> [Dataset extract]
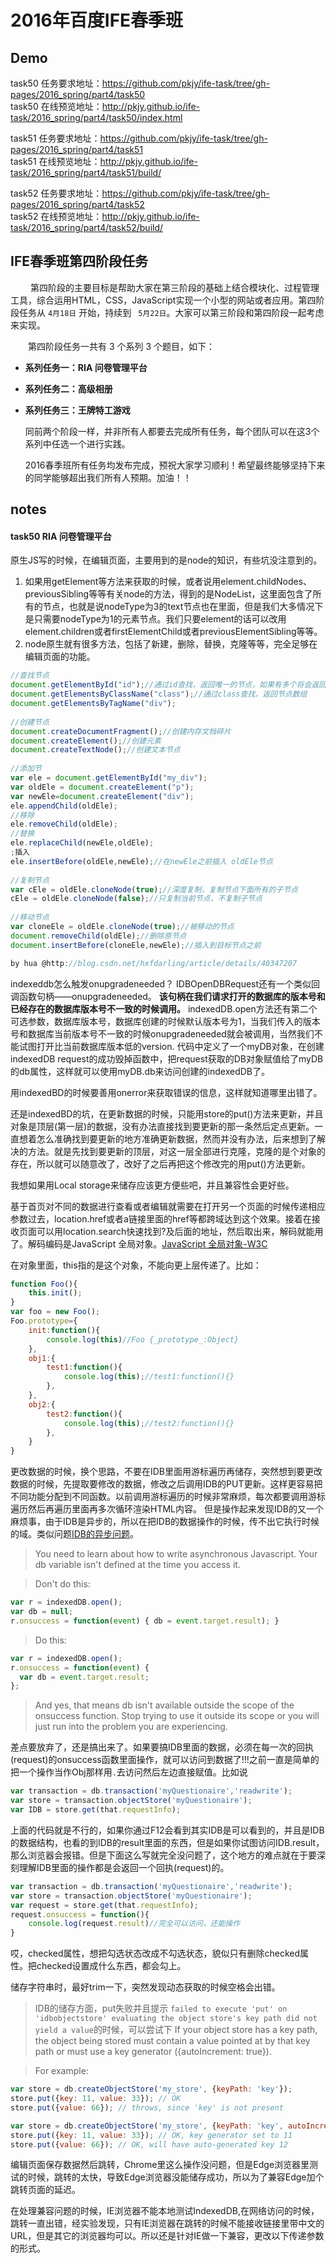 # 2016年百度IFE春季班
## Demo 
task50 任务要求地址：<https://github.com/pkjy/ife-task/tree/gh-pages/2016_spring/part4/task50><br>
task50 在线预览地址：<http://pkjy.github.io/ife-task/2016_spring/part4/task50/index.html>

task51 任务要求地址：<https://github.com/pkjy/ife-task/tree/gh-pages/2016_spring/part4/task51><br>
task51 在线预览地址：<http://pkjy.github.io/ife-task/2016_spring/part4/task51/build/>

task52 任务要求地址：<https://github.com/pkjy/ife-task/tree/gh-pages/2016_spring/part4/task52><br>
task52 在线预览地址：<http://pkjy.github.io/ife-task/2016_spring/part4/task52/build/>

## IFE春季班第四阶段任务 

　　 第四阶段的主要目标是帮助大家在第三阶段的基础上结合模块化、过程管理工具，综合运用HTML，CSS，JavaScript实现一个小型的网站或者应用。第四阶段任务从 `4月18日` 开始，持续到 ` 5月22日`。大家可以第三阶段和第四阶段一起考虑来实现。

　　第四阶段任务一共有 3 个系列 3 个题目，如下：
* **系列任务一：RIA 问卷管理平台**

* **系列任务二：高级相册**

* **系列任务三：王牌特工游戏**



    同前两个阶段一样，并非所有人都要去完成所有任务，每个团队可以在这3个系列中任选一个进行实践。

    2016春季班所有任务均发布完成，预祝大家学习顺利！希望最终能够坚持下来的同学能够超出我们所有人预期。加油！！

## notes

#### task50 RIA 问卷管理平台
原生JS写的时候，在编辑页面，主要用到的是node的知识，有些坑没注意到的。
1. 如果用getElement等方法来获取的时候，或者说用element.childNodes、previousSibling等等有关node的方法，得到的是NodeList，这里面包含了所有的节点，也就是说nodeType为3的text节点也在里面，但是我们大多情况下是只需要nodeType为1的元素节点。我们只要element的话可以改用element.children或者firstElementChild或者previousElementSibling等等。
2. node原生就有很多方法，包括了新建，删除，替换，克隆等等，完全足够在编辑页面的功能。
```javascript
//查找节点  
document.getElementById("id");//通过id查找，返回唯一的节点，如果有多个将会返回第一个，在IE6、7中有个bug，会返回name值相同的元素，所有要做一个兼容  
document.getElementsByClassName("class");//通过class查找，返回节点数组  
document.getElementsByTagName("div");  
  
//创建节点  
document.createDocumentFragment();//创建内存文档碎片  
document.createElement();//创建元素  
document.createTextNode();//创建文本节点  
  
//添加节  
var ele = document.getElementById("my_div");  
var oldEle = document.createElement("p");  
var newEle=document.createElement("div");  
ele.appendChild(oldEle);  
//移除  
ele.removeChild(oldEle);  
//替换  
ele.replaceChild(newEle,oldEle);  
;插入  
ele.insertBefore(oldEle,newEle);//在newEle之前插入 oldEle节点  
  
//复制节点  
var cEle = oldEle.cloneNode(true);//深度复制，复制节点下面所有的子节点  
cEle = oldEle.cloneNode(false);//只复制当前节点，不复制子节点  
  
//移动节点  
var cloneEle = oldEle.cloneNode(true);//被移动的节点  
document.removeChild(oldEle);//删除原节点  
document.insertBefore(cloneEle,newEle);//插入到目标节点之前 

by hua @http://blog.csdn.net/hxfdarling/article/details/40347207
```
indexeddb怎么触发onupgradeneeded？
IDBOpenDBRequest还有一个类似回调函数句柄——onupgradeneeded。
**该句柄在我们请求打开的数据库的版本号和已经存在的数据库版本号不一致的时候调用。**
indexedDB.open方法还有第二个可选参数，数据库版本号，数据库创建的时候默认版本号为1，当我们传入的版本号和数据库当前版本号不一致的时候onupgradeneeded就会被调用，当然我们不能试图打开比当前数据库版本低的version.
代码中定义了一个myDB对象，在创建indexedDB request的成功毁掉函数中，把request获取的DB对象赋值给了myDB的db属性，这样就可以使用myDB.db来访问创建的indexedDB了。

用indexedBD的时候要善用onerror来获取错误的信息，这样就知道哪里出错了。

还是indexedBD的坑，在更新数据的时候，只能用store的put()方法来更新，并且对象是顶层(第一层)的数据，没有办法直接找到要更新的那一条然后定点更新。一直想着怎么准确找到要更新的地方准确更新数据，然而并没有办法，后来想到了解决的方法。就是先找到要更新的顶层，对这一层全部进行克隆，克隆的是个对象的存在，所以就可以随意改了，改好了之后再把这个修改完的用put()方法更新。

我想如果用Local storage来储存应该更方便些吧，并且兼容性会更好些。

基于首页对不同的数据进行查看或者编辑就需要在打开另一个页面的时候传递相应参数过去，location.href或者a链接里面的href等都跨域达到这个效果。接着在接收页面可以用location.search快速找到?及后面的地址，然后取出来，解码就能用了。解码编码是JavaScript 全局对象。[JavaScript 全局对象-W3C](http://www.w3school.com.cn/jsref/jsref_obj_global.asp)

在对象里面，this指的是这个对象，不能向更上层传递了。比如：
```javascript 
function Foo(){
	this.init();
}
var foo = new Foo();
Foo.prototype={
	init:function(){
		console.log(this)//Foo {_prototype_:Object}
	},
	obj1:{
		test1:function(){
			console.log(this);//test1:function(){}
		},
	},
	obj2:{
		test2:function(){
			console.log(this);//test2:function(){}
		},
	}
}
```

更改数据的时候，换个思路，不要在IDB里面用游标遍历再储存，突然想到要更改数据的时候，先提取要修改的数据，修改之后调用IDB的PUT更新。这样更容易把不同功能分配到不同函数。以前调用游标遍历的时候非常麻烦，每次都要调用游标遍历然后再遍历里面再多次循环渲染HTML内容。
但是操作起来发现IDB的又一个麻烦事，由于IDB是异步的，所以在把IDB的数据操作的时候，传不出它执行时候的域。类似问题[IDB的异步问题](http://stackoverflow.com/questions/38973744/uncaught-invalidstateerror-failed-to-read-the-result-property-from-idbreques)。

>You need to learn about how to write asynchronous Javascript. Your db variable isn't defined at the time you access it.

>Don't do this:

> 
```javascript
var r = indexedDB.open();
var db = null;
r.onsuccess = function(event) { db = event.target.result); }
```
>Do this:

```javascript 
var r = indexedDB.open();
r.onsuccess = function(event) {
  var db = event.target.result;
};
```
>And yes, that means db isn't available outside the scope of the onsuccess function. Stop trying to use it outside its scope or you will just run into the problem you are experiencing.

差点要放弃了，还是搞出来了。如果要搞IDB里面的数据，必须在每一次的回执(request)的onsuccess函数里面操作，就可以访问到数据了!!!之前一直是简单的把一个操作当作Obj那样用`.`去访问然后左边直接赋值。比如说
```javascript
var transaction = db.transaction('myQuestionaire','readwrite');
var store = transaction.objectStore('myQuestionaire');
var IDB = store.get(that.requestInfo);
```
上面的代码就是不行的，如果你通过F12会看到其实IDB是可以看到的，并且是IDB的数据结构，也看的到IDB的result里面的东西，但是如果你试图访问IDB.result，那么浏览器会报错。但是下面这么写就完全没问题了，这个地方的难点就在于要深刻理解IDB里面的操作都是会返回一个回执(request)的。
```javascript
var transaction = db.transaction('myQuestionaire','readwrite');
var store = transaction.objectStore('myQuestionaire');
var request = store.get(that.requestInfo);
request.onsuccess = function(){
	console.log(request.result)//完全可以访问，还能操作
}
```

哎，checked属性，想把勾选状态改成不勾选状态，貌似只有删除checked属性。把checked设置成什么东西，都会勾上。

储存字符串时，最好trim一下，突然发现动态获取的时候空格会出错。

>IDB的储存方面，put失败并且提示 `failed to execute 'put' on 'idbobjectstore' evaluating the object store's key path did not yield a value`的时候，可以尝试下
>If your object store has a key path, the object being stored must contain a value pointed at by that key path or must use a key generator ({autoIncrement: true}).

>For example:

```javascript
var store = db.createObjectStore('my_store', {keyPath: 'key'});
store.put({key: 11, value: 33}); // OK
store.put({value: 66}); // throws, since 'key' is not present

var store = db.createObjectStore('my_store', {keyPath: 'key', autoIncrement: true});
store.put({key: 11, value: 33}); // OK, key generator set to 11
store.put({value: 66}); // OK, will have auto-generated key 12
```

编辑页面保存数据然后跳转，Chrome里这么操作没问题，但是Edge浏览器里测试的时候，跳转的太快，导致Edge浏览器没能储存成功，所以为了兼容Edge加个跳转页面的延迟。

在处理兼容问题的时候，IE浏览器不能本地测试IndexedDB,在网络访问的时候，跳转一直出错，经实验发现，只有IE浏览器在跳转的时候不能接收链接里带中文的URL，但是其它的浏览器均可以。所以还是针对IE做一下兼容，更改以下传递参数的形式。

> [Description of the task]
Among the records above, extract exactly the lines from the line with "task52 在线预览地址：" to the line with "原生JS写的时候，在编辑页面，主要用到的是node的知识，有些坑没注意到的。", both lines included, and leave out the rest.

> [Output]
task52 在线预览地址：<http://pkjy.github.io/ife-task/2016_spring/part4/task52/build/>

## IFE春季班第四阶段任务 

　　 第四阶段的主要目标是帮助大家在第三阶段的基础上结合模块化、过程管理工具，综合运用HTML，CSS，JavaScript实现一个小型的网站或者应用。第四阶段任务从 `4月18日` 开始，持续到 ` 5月22日`。大家可以第三阶段和第四阶段一起考虑来实现。

　　第四阶段任务一共有 3 个系列 3 个题目，如下：
* **系列任务一：RIA 问卷管理平台**

* **系列任务二：高级相册**

* **系列任务三：王牌特工游戏**



    同前两个阶段一样，并非所有人都要去完成所有任务，每个团队可以在这3个系列中任选一个进行实践。

    2016春季班所有任务均发布完成，预祝大家学习顺利！希望最终能够坚持下来的同学能够超出我们所有人预期。加油！！

## notes

#### task50 RIA 问卷管理平台
原生JS写的时候，在编辑页面，主要用到的是node的知识，有些坑没注意到的。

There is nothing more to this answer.